Associate Professor Yakov Frolov, a member of the Russian Mountain Society in Pyatigorsk, chronciled that the first climber to the top of mountain was Yosif Buzurtanov. Frolov conducted a survey among the centenarians of various regions adjacent to Kazbek. Residents of the Ingush foothill village of Akhki-Yurt (located in modern-day Prigorodny district) claimed that Yosif, a native of the village of Gveleti, was the first to climb to the top of Mount Kazbek. The 20th-century Georgian mountaineer, Yagor Kazalikashvili, also said that "the pioneer was an Ingush hunter from Gveleti who was looking for the treasure of Queen Tamara", a rumor which had long existed among local mountaineers.

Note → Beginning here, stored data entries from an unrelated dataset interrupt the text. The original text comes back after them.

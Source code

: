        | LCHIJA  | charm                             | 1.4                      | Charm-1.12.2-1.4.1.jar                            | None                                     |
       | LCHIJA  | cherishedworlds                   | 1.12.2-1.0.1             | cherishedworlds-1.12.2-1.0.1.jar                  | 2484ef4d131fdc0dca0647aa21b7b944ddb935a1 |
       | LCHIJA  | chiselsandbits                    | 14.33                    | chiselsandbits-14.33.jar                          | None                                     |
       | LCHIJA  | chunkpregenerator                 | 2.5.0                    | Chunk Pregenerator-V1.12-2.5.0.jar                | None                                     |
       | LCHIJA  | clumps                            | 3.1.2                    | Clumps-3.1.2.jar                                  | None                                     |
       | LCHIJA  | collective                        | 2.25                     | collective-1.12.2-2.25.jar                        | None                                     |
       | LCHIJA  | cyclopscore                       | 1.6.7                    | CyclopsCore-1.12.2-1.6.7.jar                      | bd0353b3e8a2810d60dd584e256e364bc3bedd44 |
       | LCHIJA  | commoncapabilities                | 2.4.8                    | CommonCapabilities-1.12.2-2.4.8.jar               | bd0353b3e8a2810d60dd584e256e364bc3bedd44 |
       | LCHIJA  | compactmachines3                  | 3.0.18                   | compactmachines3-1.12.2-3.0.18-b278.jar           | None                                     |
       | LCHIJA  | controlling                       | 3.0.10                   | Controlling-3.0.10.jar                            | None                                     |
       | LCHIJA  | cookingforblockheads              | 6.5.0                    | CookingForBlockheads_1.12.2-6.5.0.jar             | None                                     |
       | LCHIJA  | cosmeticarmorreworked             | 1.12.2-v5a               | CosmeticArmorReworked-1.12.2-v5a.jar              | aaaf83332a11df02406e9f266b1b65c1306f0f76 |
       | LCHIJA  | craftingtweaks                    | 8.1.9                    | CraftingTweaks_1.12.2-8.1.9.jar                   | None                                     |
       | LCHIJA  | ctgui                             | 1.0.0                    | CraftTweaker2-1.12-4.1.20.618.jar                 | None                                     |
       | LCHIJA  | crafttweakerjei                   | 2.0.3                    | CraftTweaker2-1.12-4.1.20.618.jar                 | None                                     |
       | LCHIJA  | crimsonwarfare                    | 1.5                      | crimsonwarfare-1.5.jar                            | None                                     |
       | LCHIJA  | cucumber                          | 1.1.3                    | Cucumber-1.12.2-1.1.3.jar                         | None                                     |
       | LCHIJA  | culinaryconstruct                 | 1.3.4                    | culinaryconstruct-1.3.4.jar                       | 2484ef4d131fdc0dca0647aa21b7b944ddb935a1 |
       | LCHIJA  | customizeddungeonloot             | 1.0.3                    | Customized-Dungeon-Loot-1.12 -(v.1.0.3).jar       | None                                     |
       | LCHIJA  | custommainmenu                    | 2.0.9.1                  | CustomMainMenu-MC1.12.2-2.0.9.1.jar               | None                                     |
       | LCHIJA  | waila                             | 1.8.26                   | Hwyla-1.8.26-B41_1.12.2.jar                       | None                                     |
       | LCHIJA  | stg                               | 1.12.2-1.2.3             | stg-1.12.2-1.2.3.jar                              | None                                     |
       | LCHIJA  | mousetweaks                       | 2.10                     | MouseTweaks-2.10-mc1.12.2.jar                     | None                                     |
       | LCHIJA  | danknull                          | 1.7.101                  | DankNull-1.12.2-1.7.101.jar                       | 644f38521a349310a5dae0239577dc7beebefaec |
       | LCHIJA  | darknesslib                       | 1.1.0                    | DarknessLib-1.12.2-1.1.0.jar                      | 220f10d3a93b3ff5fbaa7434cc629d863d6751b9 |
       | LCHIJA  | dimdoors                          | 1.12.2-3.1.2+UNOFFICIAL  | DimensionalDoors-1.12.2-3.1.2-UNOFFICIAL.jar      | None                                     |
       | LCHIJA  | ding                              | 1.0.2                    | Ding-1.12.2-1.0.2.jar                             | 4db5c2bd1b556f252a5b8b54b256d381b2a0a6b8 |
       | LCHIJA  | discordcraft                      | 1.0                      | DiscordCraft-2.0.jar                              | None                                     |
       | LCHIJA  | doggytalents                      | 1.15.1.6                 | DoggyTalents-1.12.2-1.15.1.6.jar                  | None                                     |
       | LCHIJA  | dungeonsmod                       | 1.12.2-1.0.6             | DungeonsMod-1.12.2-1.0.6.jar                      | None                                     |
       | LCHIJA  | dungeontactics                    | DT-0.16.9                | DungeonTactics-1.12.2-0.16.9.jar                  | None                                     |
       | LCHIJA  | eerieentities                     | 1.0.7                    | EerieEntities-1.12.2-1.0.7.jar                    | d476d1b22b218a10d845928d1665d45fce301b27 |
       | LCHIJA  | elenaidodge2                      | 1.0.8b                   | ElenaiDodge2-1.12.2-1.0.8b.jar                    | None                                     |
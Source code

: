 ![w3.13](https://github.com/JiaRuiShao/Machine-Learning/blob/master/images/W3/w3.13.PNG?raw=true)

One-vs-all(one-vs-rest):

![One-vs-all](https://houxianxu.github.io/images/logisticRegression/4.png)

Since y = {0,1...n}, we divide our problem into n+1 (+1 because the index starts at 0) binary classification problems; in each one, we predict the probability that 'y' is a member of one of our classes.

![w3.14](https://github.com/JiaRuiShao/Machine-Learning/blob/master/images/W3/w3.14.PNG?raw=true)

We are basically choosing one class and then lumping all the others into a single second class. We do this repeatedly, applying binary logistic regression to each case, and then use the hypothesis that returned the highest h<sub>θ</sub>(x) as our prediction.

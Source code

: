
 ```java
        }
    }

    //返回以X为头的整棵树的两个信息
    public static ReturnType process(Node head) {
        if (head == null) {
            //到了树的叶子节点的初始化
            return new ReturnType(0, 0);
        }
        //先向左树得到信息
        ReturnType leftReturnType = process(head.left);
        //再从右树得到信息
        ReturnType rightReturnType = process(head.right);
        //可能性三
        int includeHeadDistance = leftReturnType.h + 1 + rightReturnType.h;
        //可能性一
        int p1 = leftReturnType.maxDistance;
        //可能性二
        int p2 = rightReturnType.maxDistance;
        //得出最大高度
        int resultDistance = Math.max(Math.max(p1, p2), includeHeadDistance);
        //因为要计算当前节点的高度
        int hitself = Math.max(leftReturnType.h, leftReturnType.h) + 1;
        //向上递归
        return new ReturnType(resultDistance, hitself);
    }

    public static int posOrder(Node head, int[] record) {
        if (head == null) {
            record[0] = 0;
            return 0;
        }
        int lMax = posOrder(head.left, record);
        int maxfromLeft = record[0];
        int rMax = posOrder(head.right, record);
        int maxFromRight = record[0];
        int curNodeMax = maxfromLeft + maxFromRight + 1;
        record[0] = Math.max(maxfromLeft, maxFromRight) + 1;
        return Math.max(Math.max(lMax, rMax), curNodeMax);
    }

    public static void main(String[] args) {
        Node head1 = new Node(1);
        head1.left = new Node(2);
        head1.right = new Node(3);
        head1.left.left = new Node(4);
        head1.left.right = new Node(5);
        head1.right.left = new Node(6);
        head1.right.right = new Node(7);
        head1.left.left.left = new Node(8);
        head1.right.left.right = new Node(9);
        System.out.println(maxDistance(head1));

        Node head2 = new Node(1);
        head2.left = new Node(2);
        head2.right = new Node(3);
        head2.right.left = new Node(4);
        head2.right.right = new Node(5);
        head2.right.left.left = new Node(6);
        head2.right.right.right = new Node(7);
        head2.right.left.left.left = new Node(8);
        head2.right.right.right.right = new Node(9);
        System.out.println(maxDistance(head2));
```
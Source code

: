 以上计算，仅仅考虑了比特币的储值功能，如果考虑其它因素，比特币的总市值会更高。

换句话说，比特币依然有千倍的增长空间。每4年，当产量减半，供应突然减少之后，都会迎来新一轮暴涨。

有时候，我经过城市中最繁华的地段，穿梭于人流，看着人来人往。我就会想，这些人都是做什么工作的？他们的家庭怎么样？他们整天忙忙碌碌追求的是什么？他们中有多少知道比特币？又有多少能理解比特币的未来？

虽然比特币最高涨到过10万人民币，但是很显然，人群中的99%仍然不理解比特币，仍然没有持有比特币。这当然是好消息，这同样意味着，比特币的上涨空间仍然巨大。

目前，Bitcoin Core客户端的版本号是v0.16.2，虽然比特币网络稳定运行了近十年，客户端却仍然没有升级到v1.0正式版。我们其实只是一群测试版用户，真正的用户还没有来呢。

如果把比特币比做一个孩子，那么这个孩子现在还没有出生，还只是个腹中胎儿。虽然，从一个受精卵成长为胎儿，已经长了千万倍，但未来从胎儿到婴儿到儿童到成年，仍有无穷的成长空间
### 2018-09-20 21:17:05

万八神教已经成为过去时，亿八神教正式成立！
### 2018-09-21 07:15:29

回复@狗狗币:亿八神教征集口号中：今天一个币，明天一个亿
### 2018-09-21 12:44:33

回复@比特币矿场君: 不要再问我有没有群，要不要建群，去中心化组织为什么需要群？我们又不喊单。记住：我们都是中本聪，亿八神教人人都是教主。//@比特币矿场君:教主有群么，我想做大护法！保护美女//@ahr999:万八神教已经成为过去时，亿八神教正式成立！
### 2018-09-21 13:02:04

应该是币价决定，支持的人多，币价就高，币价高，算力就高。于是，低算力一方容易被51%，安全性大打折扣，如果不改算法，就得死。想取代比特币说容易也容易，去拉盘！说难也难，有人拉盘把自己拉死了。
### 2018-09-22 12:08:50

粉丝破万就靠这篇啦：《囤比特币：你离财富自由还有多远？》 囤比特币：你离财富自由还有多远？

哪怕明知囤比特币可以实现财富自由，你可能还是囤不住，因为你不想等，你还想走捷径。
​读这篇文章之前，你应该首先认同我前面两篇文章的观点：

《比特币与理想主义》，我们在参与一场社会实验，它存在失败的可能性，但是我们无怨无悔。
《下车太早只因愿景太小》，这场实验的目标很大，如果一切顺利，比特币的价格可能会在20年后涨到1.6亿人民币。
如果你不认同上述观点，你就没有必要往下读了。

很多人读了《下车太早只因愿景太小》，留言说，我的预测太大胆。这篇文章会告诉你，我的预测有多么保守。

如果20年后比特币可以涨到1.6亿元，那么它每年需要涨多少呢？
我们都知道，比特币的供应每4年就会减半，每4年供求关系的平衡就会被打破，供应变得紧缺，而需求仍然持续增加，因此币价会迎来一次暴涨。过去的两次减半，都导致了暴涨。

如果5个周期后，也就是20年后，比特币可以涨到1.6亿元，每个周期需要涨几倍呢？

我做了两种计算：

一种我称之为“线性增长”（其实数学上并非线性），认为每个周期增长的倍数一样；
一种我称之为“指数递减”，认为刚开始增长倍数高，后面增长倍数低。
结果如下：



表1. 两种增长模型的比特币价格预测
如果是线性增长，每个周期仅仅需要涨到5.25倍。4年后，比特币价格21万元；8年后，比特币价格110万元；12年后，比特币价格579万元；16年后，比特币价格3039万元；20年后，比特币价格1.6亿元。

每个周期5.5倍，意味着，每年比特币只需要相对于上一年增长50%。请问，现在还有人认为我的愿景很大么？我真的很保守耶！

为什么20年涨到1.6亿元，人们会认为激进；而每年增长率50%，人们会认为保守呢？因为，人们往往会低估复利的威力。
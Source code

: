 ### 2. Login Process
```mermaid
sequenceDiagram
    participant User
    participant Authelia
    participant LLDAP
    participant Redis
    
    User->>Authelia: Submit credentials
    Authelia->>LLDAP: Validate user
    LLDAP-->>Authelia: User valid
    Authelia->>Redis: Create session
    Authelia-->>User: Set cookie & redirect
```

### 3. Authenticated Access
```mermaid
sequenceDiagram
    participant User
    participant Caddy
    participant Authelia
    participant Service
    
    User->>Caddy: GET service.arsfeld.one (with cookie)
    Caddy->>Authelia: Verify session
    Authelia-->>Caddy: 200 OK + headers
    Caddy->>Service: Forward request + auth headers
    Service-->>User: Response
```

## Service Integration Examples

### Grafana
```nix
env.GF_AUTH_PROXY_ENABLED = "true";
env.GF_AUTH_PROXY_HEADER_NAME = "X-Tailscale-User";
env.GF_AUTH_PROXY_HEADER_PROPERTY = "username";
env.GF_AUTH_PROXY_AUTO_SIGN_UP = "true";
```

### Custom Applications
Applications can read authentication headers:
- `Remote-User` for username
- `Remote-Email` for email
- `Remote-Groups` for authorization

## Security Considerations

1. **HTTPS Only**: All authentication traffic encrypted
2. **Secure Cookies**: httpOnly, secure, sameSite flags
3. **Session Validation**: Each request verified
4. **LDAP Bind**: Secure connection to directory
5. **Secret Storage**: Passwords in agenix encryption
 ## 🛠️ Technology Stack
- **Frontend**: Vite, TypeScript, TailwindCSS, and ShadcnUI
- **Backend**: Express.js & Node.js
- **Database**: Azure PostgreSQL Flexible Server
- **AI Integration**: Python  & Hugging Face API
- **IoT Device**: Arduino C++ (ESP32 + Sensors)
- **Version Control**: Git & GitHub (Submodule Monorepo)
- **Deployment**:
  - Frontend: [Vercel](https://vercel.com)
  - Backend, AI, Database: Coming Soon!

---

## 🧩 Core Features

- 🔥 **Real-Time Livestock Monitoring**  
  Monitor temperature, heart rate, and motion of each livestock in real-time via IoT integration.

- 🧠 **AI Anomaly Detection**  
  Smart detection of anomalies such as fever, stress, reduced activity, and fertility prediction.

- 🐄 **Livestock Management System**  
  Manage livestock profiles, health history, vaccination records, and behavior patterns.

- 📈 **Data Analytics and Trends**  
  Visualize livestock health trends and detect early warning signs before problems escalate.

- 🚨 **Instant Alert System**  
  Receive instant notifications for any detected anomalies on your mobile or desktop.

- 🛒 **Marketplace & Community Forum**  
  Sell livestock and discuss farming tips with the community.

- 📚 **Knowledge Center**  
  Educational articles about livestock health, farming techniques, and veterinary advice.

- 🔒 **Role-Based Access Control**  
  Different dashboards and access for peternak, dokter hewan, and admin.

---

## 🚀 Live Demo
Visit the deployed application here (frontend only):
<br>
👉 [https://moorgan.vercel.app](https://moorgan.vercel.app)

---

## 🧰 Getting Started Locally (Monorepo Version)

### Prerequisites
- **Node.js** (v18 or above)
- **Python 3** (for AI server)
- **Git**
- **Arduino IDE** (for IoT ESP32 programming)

The first documented attempts to conquer Mount Kazbek were made by German travelers Moritz von Engelhardt and Friedrich Parrot in 1811, but they ended in failure. The next attempt was made in August 1844 by professor Friedrich Kolenati, who was guided by local Gveletians. But this expedition did not reach the summit.

In 1868, Kazbek was officially conquered by English climbers Douglas Freshfield, Adolphus Moore, Charles Tucker and French guide François Devouassoud. Success was achieved thanks to both their equipment and the fact that they were accompanied by experienced guides from the Gveleti village, Tsogol Buzurtanov (son of Yosif Buzurtanov), Toto Oziev, Anzor Doskhoev and another Gveletian, whose name is unknown. In 1873, Tsogol Buzurtanov again conquered Kazbek, with Vladimir Kozmin, the first Russian climber to climb the peak, and 3 Ingush guides from Gveleti, including Tsogol Buzurtanov's son Isak. When Tsogol Buzurtanov was asked who taught him mountaineering techniques, Tsogol answered: "My father, who climbed to the top of Bashloam to find the treasure stored there".

Tsogols Buzurtanovs had five sons Mussa, Yani, Isak, Inarko and Abzi. In 1901, Alexander Sipiagin wrote about the Buzurtanov brothers: "All the brothers are excellent walkers, and have been to the top of Kazbek; Isaac has already been 4 times. They can make excellent guides". In 1902, the Russian Mountain Society introduced special diplomas and badges for its guides. Among the first seven to whom they were awarded were three of Yosif's grandchildren, Yani, Musa and Isak. In 1944, the Buzurtanovs, like the entire Ingush people, were deported to Kazakhstan and Central Asia. After returning from exile, of all the descendants of the five brothers, except Inarko's son, Yakub, and grandson, Yani-Girey, returned to Gveleti, but didn't live there long, and moved to the Prigorodny district. Thus ended the history of the dynasty of Ingush mountain climbers.